On December 23rd it was announced that it was closed for an unspecified length of time, as its owners had not kept up with maintenance and had not realised the poor condition it has got into thanks to salt water erosion of the main tensioning cables for the construction. This is despite many a night when the flyover has been closed for maintenance. This prime route remained completely closed until 13 January, a period of three weeks, covering the period of the Christmas and New Year holidays, the main sales in West End shops and the Central London celebrations. It has now been opened for light traffic, one lane only in each direction, and is still the cause of traffic jams in west London. We are told this may last for four months.

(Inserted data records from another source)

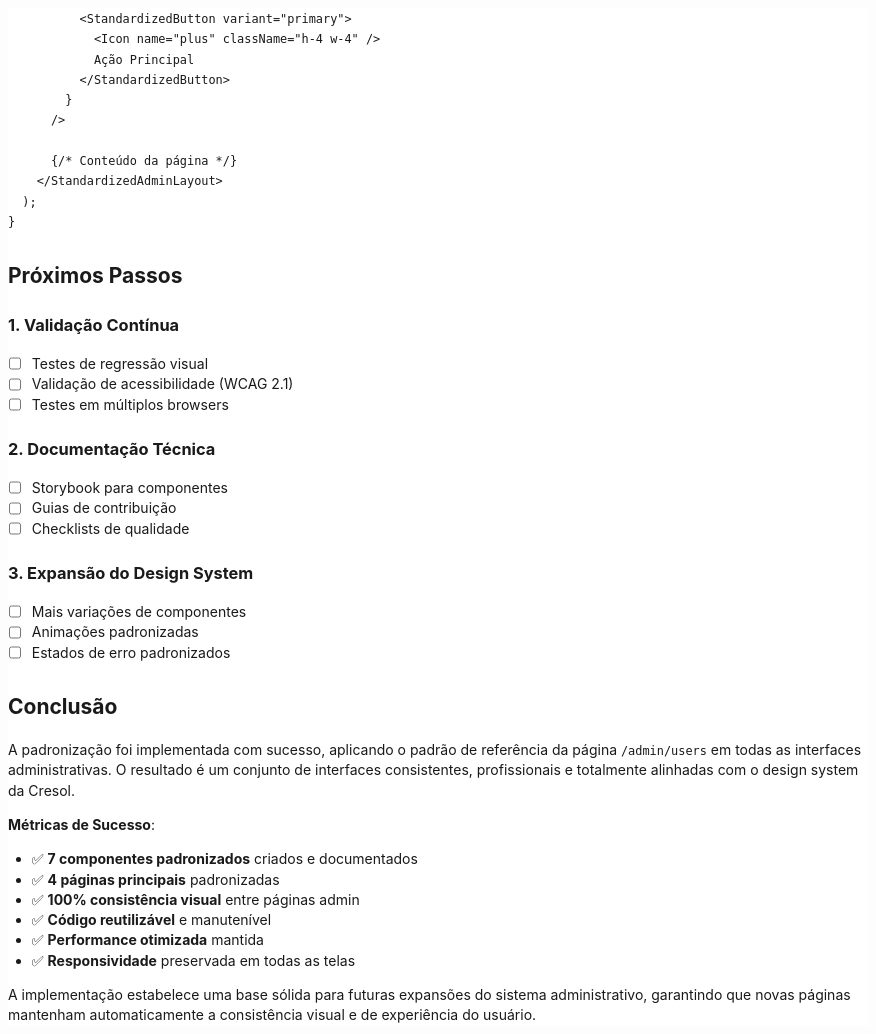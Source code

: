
 ```tsx
          <StandardizedButton variant="primary">
            <Icon name="plus" className="h-4 w-4" />
            Ação Principal
          </StandardizedButton>
        }
      />
      
      {/* Conteúdo da página */}
    </StandardizedAdminLayout>
  );
}
```

## Próximos Passos

### 1. Validação Contínua
- [ ] Testes de regressão visual
- [ ] Validação de acessibilidade (WCAG 2.1)
- [ ] Testes em múltiplos browsers

### 2. Documentação Técnica
- [ ] Storybook para componentes
- [ ] Guias de contribuição
- [ ] Checklists de qualidade

### 3. Expansão do Design System
- [ ] Mais variações de componentes
- [ ] Animações padronizadas
- [ ] Estados de erro padronizados

## Conclusão

A padronização foi implementada com sucesso, aplicando o padrão de referência da página `/admin/users` em todas as interfaces administrativas. O resultado é um conjunto de interfaces consistentes, profissionais e totalmente alinhadas com o design system da Cresol.

**Métricas de Sucesso**:
- ✅ **7 componentes padronizados** criados e documentados
- ✅ **4 páginas principais** padronizadas
- ✅ **100% consistência visual** entre páginas admin  
- ✅ **Código reutilizável** e manutenível
- ✅ **Performance otimizada** mantida
- ✅ **Responsividade** preservada em todas as telas

A implementação estabelece uma base sólida para futuras expansões do sistema administrativo, garantindo que novas páginas mantenham automaticamente a consistência visual e de experiência do usuário.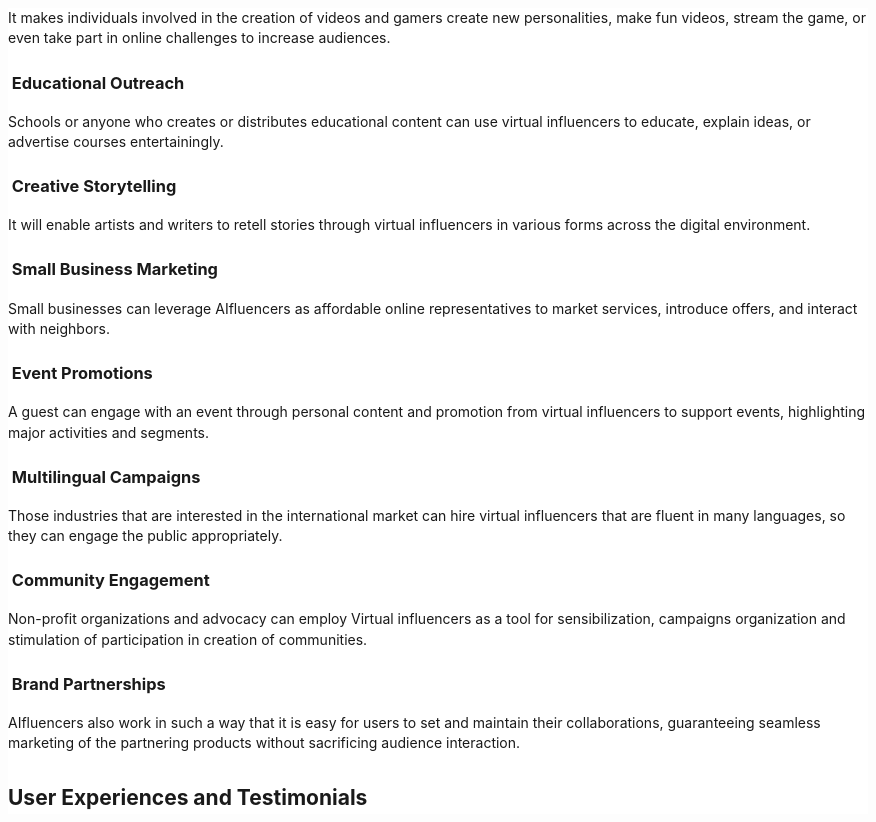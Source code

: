 <p>It makes individuals involved in the creation of videos and gamers create new personalities, make fun videos, stream the game, or even take part in online challenges to increase audiences.</p>



<h3 class="wp-block-heading"><strong>&nbsp;Educational Outreach</strong></h3>



<p>Schools or anyone who creates or distributes educational content can use virtual influencers to educate, explain ideas, or advertise courses entertainingly.</p>



<h3 class="wp-block-heading"><strong>&nbsp;Creative Storytelling</strong></h3>



<p>It will enable artists and writers to retell stories through virtual influencers in various forms across the digital environment.</p>



<h3 class="wp-block-heading"><strong>&nbsp;Small Business Marketing</strong></h3>



<p>Small businesses can leverage AIfluencers as affordable online representatives to market services, introduce offers, and interact with neighbors.</p>



<h3 class="wp-block-heading"><strong>&nbsp;Event Promotions</strong></h3>



<p>A guest can engage with an event through personal content and promotion from virtual influencers to support events, highlighting major activities and segments.</p>



<h3 class="wp-block-heading"><strong>&nbsp;Multilingual Campaigns</strong></h3>



<p>Those industries that are interested in the international market can hire virtual influencers that are fluent in many languages, so they can engage the public appropriately.</p>



<h3 class="wp-block-heading"><strong>&nbsp;Community Engagement</strong></h3>



<p>Non-profit organizations and advocacy can employ Virtual influencers as a tool for sensibilization, campaigns organization and stimulation of participation in creation of communities.</p>



<h3 class="wp-block-heading"><strong>&nbsp;Brand Partnerships</strong></h3>



<p>AIfluencers also work in such a way that it is easy for users to set and maintain their collaborations, guaranteeing seamless marketing of the partnering products without sacrificing audience interaction.</p>



<h2 class="wp-block-heading"><strong>User Experiences and Testimonials</strong></h2>

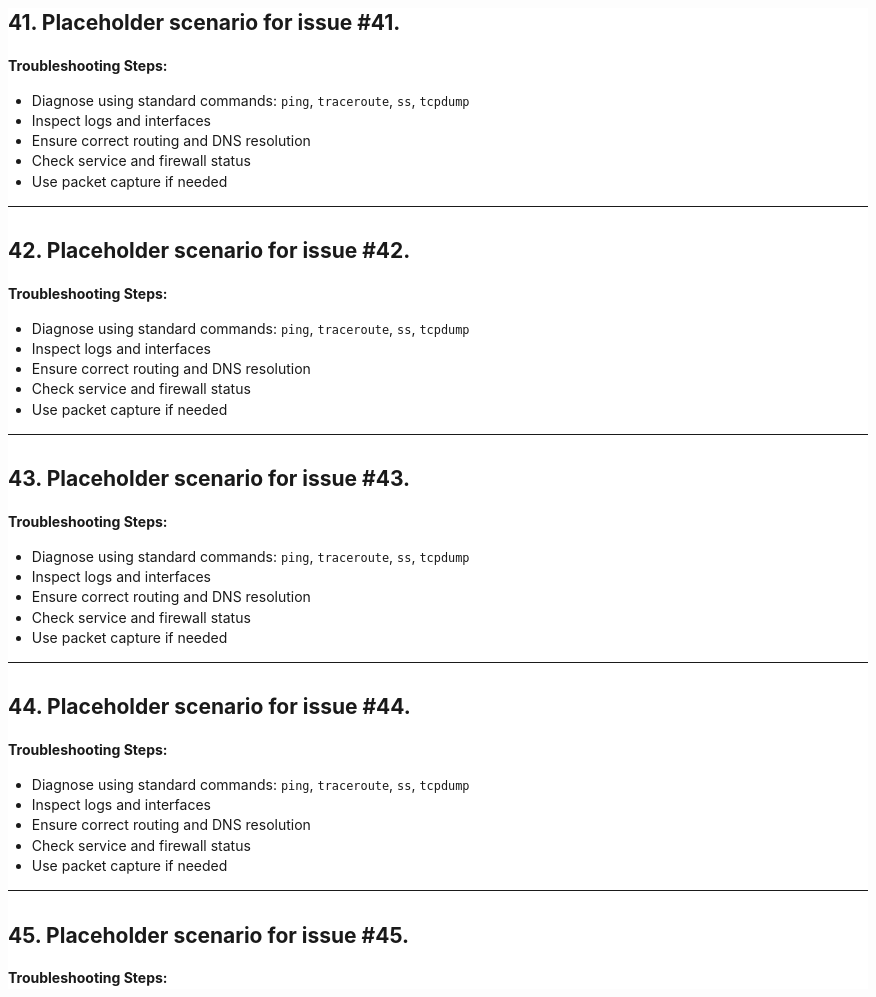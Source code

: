 
## 41. Placeholder scenario for issue #41.

**Troubleshooting Steps:**

- Diagnose using standard commands: `ping`, `traceroute`, `ss`, `tcpdump`
- Inspect logs and interfaces
- Ensure correct routing and DNS resolution
- Check service and firewall status
- Use packet capture if needed

---

## 42. Placeholder scenario for issue #42.

**Troubleshooting Steps:**

- Diagnose using standard commands: `ping`, `traceroute`, `ss`, `tcpdump`
- Inspect logs and interfaces
- Ensure correct routing and DNS resolution
- Check service and firewall status
- Use packet capture if needed

---

## 43. Placeholder scenario for issue #43.

**Troubleshooting Steps:**

- Diagnose using standard commands: `ping`, `traceroute`, `ss`, `tcpdump`
- Inspect logs and interfaces
- Ensure correct routing and DNS resolution
- Check service and firewall status
- Use packet capture if needed

---

## 44. Placeholder scenario for issue #44.

**Troubleshooting Steps:**

- Diagnose using standard commands: `ping`, `traceroute`, `ss`, `tcpdump`
- Inspect logs and interfaces
- Ensure correct routing and DNS resolution
- Check service and firewall status
- Use packet capture if needed

---

## 45. Placeholder scenario for issue #45.

**Troubleshooting Steps:**
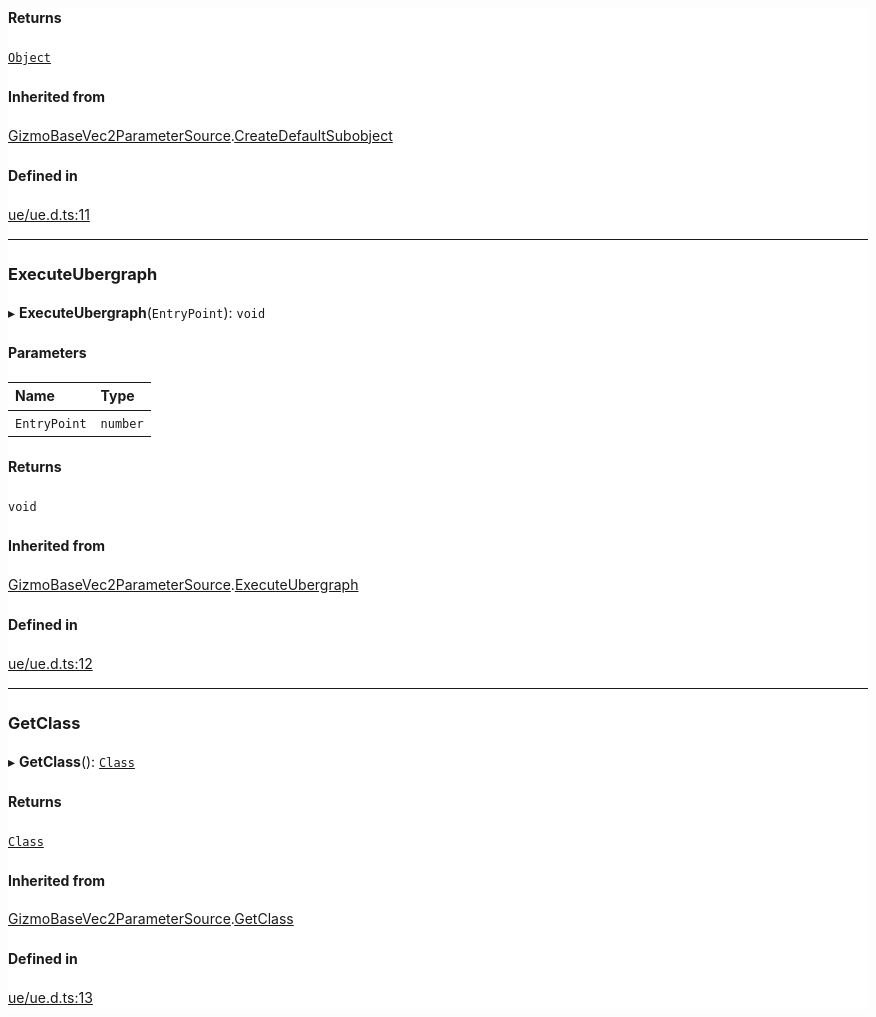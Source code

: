#### Returns

[`Object`](ue_ue.Object.md)

#### Inherited from

[GizmoBaseVec2ParameterSource](ue_ue.GizmoBaseVec2ParameterSource.md).[CreateDefaultSubobject](ue_ue.GizmoBaseVec2ParameterSource.md#createdefaultsubobject)

#### Defined in

[ue/ue.d.ts:11](https://github.com/YugMetaverse/yug_typings/blob/b7d9b19/ue/ue.d.ts#L11)

___

### ExecuteUbergraph

▸ **ExecuteUbergraph**(`EntryPoint`): `void`

#### Parameters

| Name | Type |
| :------ | :------ |
| `EntryPoint` | `number` |

#### Returns

`void`

#### Inherited from

[GizmoBaseVec2ParameterSource](ue_ue.GizmoBaseVec2ParameterSource.md).[ExecuteUbergraph](ue_ue.GizmoBaseVec2ParameterSource.md#executeubergraph)

#### Defined in

[ue/ue.d.ts:12](https://github.com/YugMetaverse/yug_typings/blob/b7d9b19/ue/ue.d.ts#L12)

___

### GetClass

▸ **GetClass**(): [`Class`](ue_ue.Class.md)

#### Returns

[`Class`](ue_ue.Class.md)

#### Inherited from

[GizmoBaseVec2ParameterSource](ue_ue.GizmoBaseVec2ParameterSource.md).[GetClass](ue_ue.GizmoBaseVec2ParameterSource.md#getclass)

#### Defined in

[ue/ue.d.ts:13](https://github.com/YugMetaverse/yug_typings/blob/b7d9b19/ue/ue.d.ts#L13)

Does anyone think for one moment a private owner of such a crucial asset would want it to be shut completely for 3 weeks,and mainly shut for another four months? Wouldn’t a private owner, under sensible Health and Safefty regulatory pressures, have checked out the tensioning cables and taken earlier action? Wouldn’t they explore propping the bridge with suitably placed supports from beneath if it had got into such a state, whilst they repaired it? If it had been a private franchise holder that had behaved in this way, wouldn’t the government be jumping up and down, demanding compensation, threatening cancellaiton of the franchise, and demanding a full investigation into poor management? Wouldn’t they expect a better answer than five months heavily disrupted?
The flyover story is just one of the biggest and most visible examples of how public sector management can think it is just fine to inconvenience thousands of people every day because they could not maintain and control their own asset sufficiently well. The flyover is free at the point of use, but many cannot now use it. Meanwhile we taxpayers will doubtless have a huge bill for late remediation work.
How well does your local Highways monopoly perform? Is safe and smooth movement of traffic its main aim? Is congestion busting its daily concern?